_Provided records_

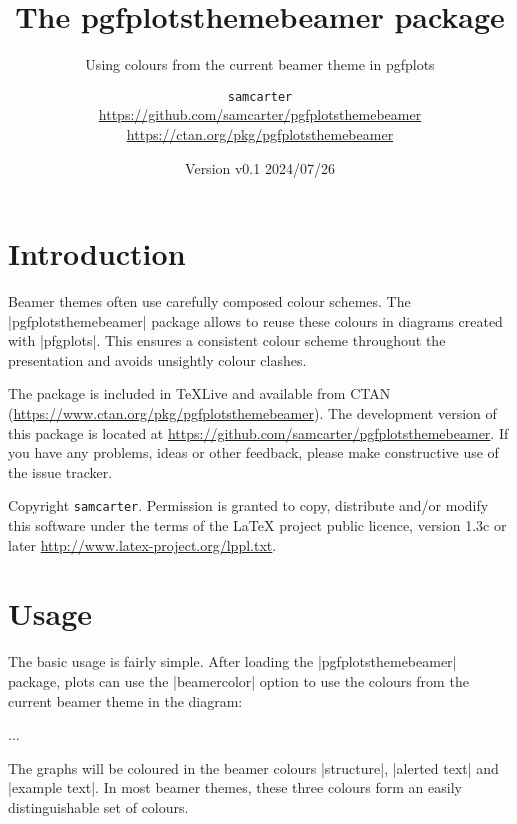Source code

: \documentclass{scrartcl}
\title{The pgfplotsthemebeamer package}
\subtitle{Using colours from the current beamer theme in pgfplots}
\author{%
  \texorpdfstring{
    \texttt{samcarter}\\
    \url{https://github.com/samcarter/pgfplotsthemebeamer}\\
    \url{https://ctan.org/pkg/pgfplotsthemebeamer}
  }{samcarter}}
\date{Version v0.1 \textendash{} 2024/07/26}
\begin{document}
\maketitle

\section{Introduction}
\label{intro}

Beamer themes often use carefully composed colour schemes. The \saminline|pgfplotsthemebeamer| package allows to reuse these colours in diagrams created with \saminline|pfgplots|. This ensures a consistent colour scheme throughout the presentation and avoids unsightly colour clashes.

The package is included in \TeX{}Live 
and available from \textsc{CTAN} (\url{https://www.ctan.org/pkg/pgfplotsthemebeamer}).
The development version of this package is located at \url{https://github.com/samcarter/pgfplotsthemebeamer}. If you have any problems, ideas or other feedback, please make constructive use of the issue tracker.

Copyright  \texttt{samcarter}. Permission is granted to copy, distribute and\slash or modify this software under the terms of the LaTeX project public licence, version 1.3c or later \url{http://www.latex-project.org/lppl.txt}.

\section{Usage}

The basic usage is fairly simple. After loading the \saminline|pgfplotsthemebeamer| package, plots can use the \saminline|beamercolor| option to use the colours from the current beamer theme in the diagram:
\begin{tcolorbox}[title={Usage}]
\begin{samcode}
\usepackage{pgfplotsthemebeamer}

\begin{axis}[
  beamercolors
]
...
\end{axis}
\end{samcode}
\end{tcolorbox}
The graphs will be coloured in the beamer colours \saminline|structure|, \saminline|alerted text| and \saminline|example text|. In most beamer themes, these three colours form an easily distinguishable set of colours.
\end{document}
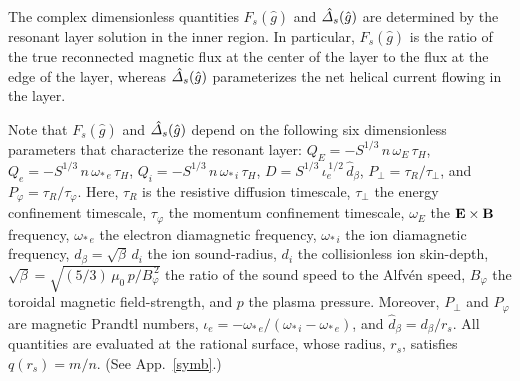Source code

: \documentclass[12pt,prb,aps]{revtex4-1}
\begin{document}
The complex dimensionless quantities $F_s(\hat{g})$ and $\hat{\mit\Delta}_s(\hat{g})$ are determined by the resonant layer solution in the inner region. In particular,
$F_s(\hat{g})$ is the ratio of the true reconnected magnetic flux at the center of the layer to the flux at the edge of the layer,  whereas $\hat{\mit\Delta}_s(\hat{g})$ parameterizes the net helical current flowing in the  
layer. 

Note that $F_s(\hat{g})$ and $\hat{\mit\Delta}_s(\hat{g})$ depend on the following six
dimensionless  parameters that characterize the resonant layer: $Q_E= -S^{1/3}\,n\,\omega_E\,\tau_H$, $Q_e = -S^{1/3}\,n\,\omega_{\ast\,e}\,\tau_H$, $Q_i = -S^{1/3}\,n\,\omega_{\ast\,i}\,\tau_H$,
$D=S^{1/3}\,\iota_e^{\,1/2}\,\hat{d}_\beta$, $P_\perp=\tau_R/\tau_\perp$, and $P_\varphi= \tau_R/\tau_\varphi$. Here, $\tau_R$ is the resistive diffusion timescale, $\tau_\perp$ the energy confinement timescale,
$\tau_\varphi$ the momentum confinement timescale,  $\omega_E$ the ${\bf E}\times {\bf B}$ frequency, $\omega_{\ast\,e}$ the
electron diamagnetic frequency, $\omega_{\ast\,i}$ the ion diamagnetic frequency, $d_\beta=\sqrt{\beta}\,d_i$ the ion sound-radius, $d_i$ the collisionless ion skin-depth, 
$\sqrt{\beta}=\sqrt{(5/3)\,\mu_0\,p/B_\varphi^{\,2}}$ the ratio of the sound speed
to the Alfv\'{e}n speed,  $B_\varphi$ the toroidal magnetic field-strength, and $p$ the plasma pressure.   Moreover,
$P_\perp$ and $P_\varphi$ are magnetic Prandtl numbers, 
$\iota_e = - \omega_{\ast\,e}/(\omega_{\ast\,i}-\omega_{\ast\,e})$, and $\hat{d}_\beta= d_\beta/r_s$. All quantities are evaluated at the
rational surface, whose radius, $r_s$, satisfies $q(r_s)=m/n$. (See App.~\ref{symb}.)
\end{document}
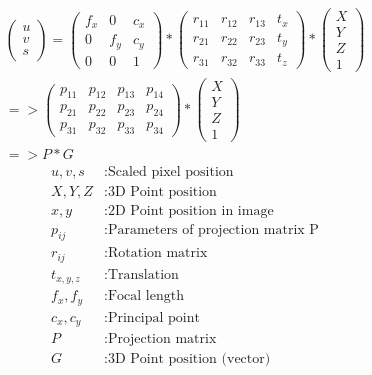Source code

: \documentclass[11pt,a4paper,titlepage,oneside]{report}
\begin{document}
\begin{equation}\label{eq:pe_warped}
  \begin{split}
  \begin{pmatrix}
    u \\
    v \\
    s
  \end{pmatrix}=
  \begin{pmatrix}
    f_x & 0 & c_x \\
    0 & f_y & c_y \\
    0 & 0 & 1
  \end{pmatrix}*
  \begin{pmatrix}
    r_{11} & r_{12} & r_{13} & t_x \\
    r_{21} & r_{22} & r_{23} & t_y \\
    r_{31} & r_{32} & r_{33} & t_z
  \end{pmatrix}*
  \begin{pmatrix}
    X\\
    Y\\
    Z\\
    1
  \end{pmatrix}\\
  =>\begin{pmatrix}
    p_{11} & p_{12} & p_{13} & p_{14} \\
    p_{21} & p_{22} & p_{23} & p_{24} \\
    p_{31} & p_{32} & p_{33} & p_{34}
  \end{pmatrix}*
  \begin{pmatrix}
    X\\
    Y\\
    Z\\
    1
  \end{pmatrix}\\
  =>P*G
\end{split}
\end{equation}
\begin{align*}
  u,v,s     &: \text{Scaled pixel position}\\
  X,Y,Z     &: \text{3D Point position}\\
  x,y       &: \text{2D Point position in image}\\
  p_{ij}    &: \text{Parameters of projection matrix P}\\
  r_{ij}    &: \text{Rotation matrix}\\
  t_{x,y,z} &: \text{Translation}\\
  f_x,f_y   &: \text{Focal length}\\
  c_x,c_y   &: \text{Principal point}\\
  P         &: \text{Projection matrix}\\
  G         &: \text{3D Point position (vector)}
\end{align*}
\end{document}
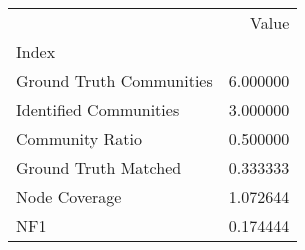 \begin{tabular}{lr}
\toprule
{} &     Value \\
Index                    &           \\
\midrule
Ground Truth Communities &  6.000000 \\
Identified Communities   &  3.000000 \\
Community Ratio          &  0.500000 \\
Ground Truth Matched     &  0.333333 \\
Node Coverage            &  1.072644 \\
NF1                      &  0.174444 \\
\bottomrule
\end{tabular}
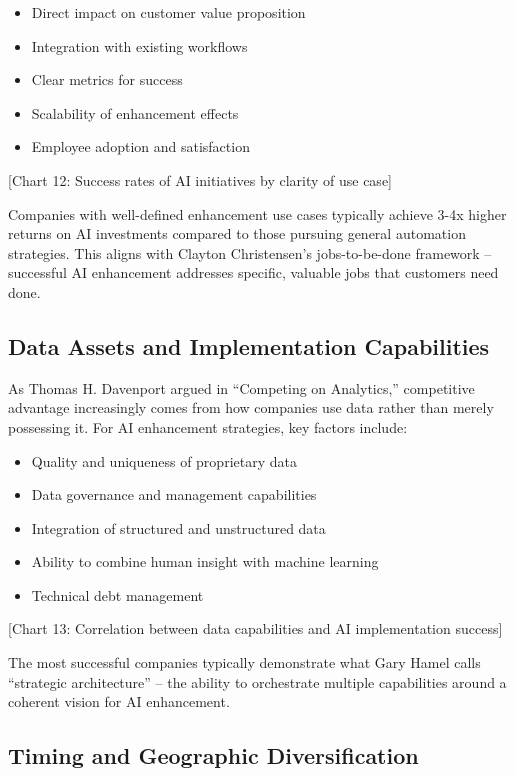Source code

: \documentclass[
  Letterpaper,
]{scrbook}
\providecommand{\tightlist}{%
  \setlength{\itemsep}{0pt}\setlength{\parskip}{0pt}}\usepackage{longtable,booktabs,array}
\begin{document}
\begin{itemize}
\tightlist
\item
  Direct impact on customer value proposition
\item
  Integration with existing workflows
\item
  Clear metrics for success
\item
  Scalability of enhancement effects
\item
  Employee adoption and satisfaction
\end{itemize}

{[}Chart 12: Success rates of AI initiatives by clarity of use case{]}

Companies with well-defined enhancement use cases typically achieve 3-4x
higher returns on AI investments compared to those pursuing general
automation strategies. This aligns with Clayton Christensen's
jobs-to-be-done framework -- successful AI enhancement addresses
specific, valuable jobs that customers need done.

\subsection{Data Assets and Implementation
Capabilities}\label{data-assets-and-implementation-capabilities}

As Thomas H. Davenport argued in ``Competing on Analytics,'' competitive
advantage increasingly comes from how companies use data rather than
merely possessing it. For AI enhancement strategies, key factors
include:

\begin{itemize}
\tightlist
\item
  Quality and uniqueness of proprietary data
\item
  Data governance and management capabilities
\item
  Integration of structured and unstructured data
\item
  Ability to combine human insight with machine learning
\item
  Technical debt management
\end{itemize}

{[}Chart 13: Correlation between data capabilities and AI implementation
success{]}

The most successful companies typically demonstrate what Gary Hamel
calls ``strategic architecture'' -- the ability to orchestrate multiple
capabilities around a coherent vision for AI enhancement.

\subsection{Timing and Geographic
Diversification}\label{timing-and-geographic-diversification}
\end{document}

_Task description_
Among the records, find all lines that include the string "these" and return them.

_Written answer_
Beamer themes often use carefully composed colour schemes. The \saminline|pgfplotsthemebeamer| package allows to reuse these colours in diagrams created with \saminline|pfgplots|. This ensures a consistent colour scheme throughout the presentation and avoids unsightly colour clashes.
The graphs will be coloured in the beamer colours \saminline|structure|, \saminline|alerted text| and \saminline|example text|. In most beamer themes, these three colours form an easily distinguishable set of colours.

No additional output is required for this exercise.